--- DATA SUPPLIED ---
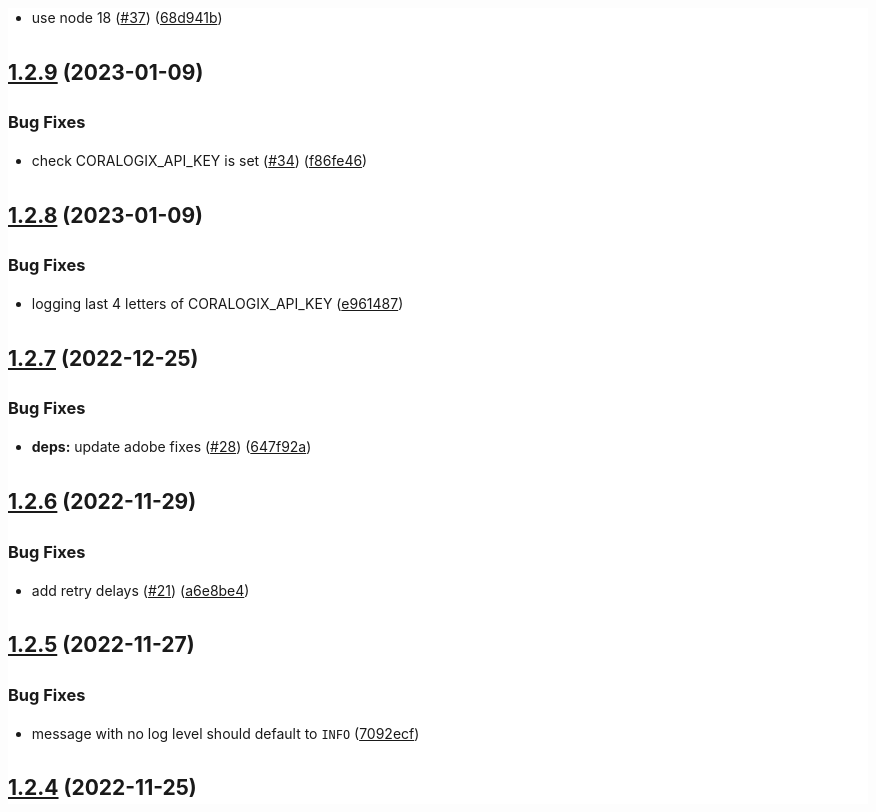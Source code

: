 * use node 18 ([#37](https://github.com/adobe/helix-coralogix-feeder/issues/37)) ([68d941b](https://github.com/adobe/helix-coralogix-feeder/commit/68d941b5992486e4c7ed4c60ae2bac8bbe99b0f9))

## [1.2.9](https://github.com/adobe/helix-coralogix-feeder/compare/v1.2.8...v1.2.9) (2023-01-09)


### Bug Fixes

* check CORALOGIX_API_KEY is set ([#34](https://github.com/adobe/helix-coralogix-feeder/issues/34)) ([f86fe46](https://github.com/adobe/helix-coralogix-feeder/commit/f86fe46705413a9a1ae77b057e74fd0aeef52245))

## [1.2.8](https://github.com/adobe/helix-coralogix-feeder/compare/v1.2.7...v1.2.8) (2023-01-09)


### Bug Fixes

* logging last 4 letters of CORALOGIX_API_KEY ([e961487](https://github.com/adobe/helix-coralogix-feeder/commit/e961487aac2a4bf0e3f168b13bd41ff29080d82e))

## [1.2.7](https://github.com/adobe/helix-coralogix-feeder/compare/v1.2.6...v1.2.7) (2022-12-25)


### Bug Fixes

* **deps:** update adobe fixes ([#28](https://github.com/adobe/helix-coralogix-feeder/issues/28)) ([647f92a](https://github.com/adobe/helix-coralogix-feeder/commit/647f92a3f2dad18242f14c309c6a78ec56c87dd1))

## [1.2.6](https://github.com/adobe/helix-coralogix-feeder/compare/v1.2.5...v1.2.6) (2022-11-29)


### Bug Fixes

* add retry delays ([#21](https://github.com/adobe/helix-coralogix-feeder/issues/21)) ([a6e8be4](https://github.com/adobe/helix-coralogix-feeder/commit/a6e8be4640036bc8c3489ae908adced974782698))

## [1.2.5](https://github.com/adobe/helix-coralogix-feeder/compare/v1.2.4...v1.2.5) (2022-11-27)


### Bug Fixes

* message with no log level should default to `INFO` ([7092ecf](https://github.com/adobe/helix-coralogix-feeder/commit/7092ecf575086fa72f0ab81535babde1d667079b))

## [1.2.4](https://github.com/adobe/helix-coralogix-feeder/compare/v1.2.3...v1.2.4) (2022-11-25)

--- WHAT YOU HAVE TO DO ---
Print the listing again exactly, please. Keep the pictures out of it.

--- REPLY TO THE TASK ---
Source code

: * use node 18 ([#37](https://github.com/adobe/helix-coralogix-feeder/issues/37)) ([68d941b](https://github.com/adobe/helix-coralogix-feeder/commit/68d941b5992486e4c7ed4c60ae2bac8bbe99b0f9))

## [1.2.9](https://github.com/adobe/helix-coralogix-feeder/compare/v1.2.8...v1.2.9) (2023-01-09)


### Bug Fixes

* check CORALOGIX_API_KEY is set ([#34](https://github.com/adobe/helix-coralogix-feeder/issues/34)) ([f86fe46](https://github.com/adobe/helix-coralogix-feeder/commit/f86fe46705413a9a1ae77b057e74fd0aeef52245))

## [1.2.8](https://github.com/adobe/helix-coralogix-feeder/compare/v1.2.7...v1.2.8) (2023-01-09)


### Bug Fixes

* logging last 4 letters of CORALOGIX_API_KEY ([e961487](https://github.com/adobe/helix-coralogix-feeder/commit/e961487aac2a4bf0e3f168b13bd41ff29080d82e))

## [1.2.7](https://github.com/adobe/helix-coralogix-feeder/compare/v1.2.6...v1.2.7) (2022-12-25)


### Bug Fixes

* **deps:** update adobe fixes ([#28](https://github.com/adobe/helix-coralogix-feeder/issues/28)) ([647f92a](https://github.com/adobe/helix-coralogix-feeder/commit/647f92a3f2dad18242f14c309c6a78ec56c87dd1))

## [1.2.6](https://github.com/adobe/helix-coralogix-feeder/compare/v1.2.5...v1.2.6) (2022-11-29)


### Bug Fixes

* add retry delays ([#21](https://github.com/adobe/helix-coralogix-feeder/issues/21)) ([a6e8be4](https://github.com/adobe/helix-coralogix-feeder/commit/a6e8be4640036bc8c3489ae908adced974782698))

## [1.2.5](https://github.com/adobe/helix-coralogix-feeder/compare/v1.2.4...v1.2.5) (2022-11-27)


### Bug Fixes

* message with no log level should default to `INFO` ([7092ecf](https://github.com/adobe/helix-coralogix-feeder/commit/7092ecf575086fa72f0ab81535babde1d667079b))

## [1.2.4](https://github.com/adobe/helix-coralogix-feeder/compare/v1.2.3...v1.2.4) (2022-11-25)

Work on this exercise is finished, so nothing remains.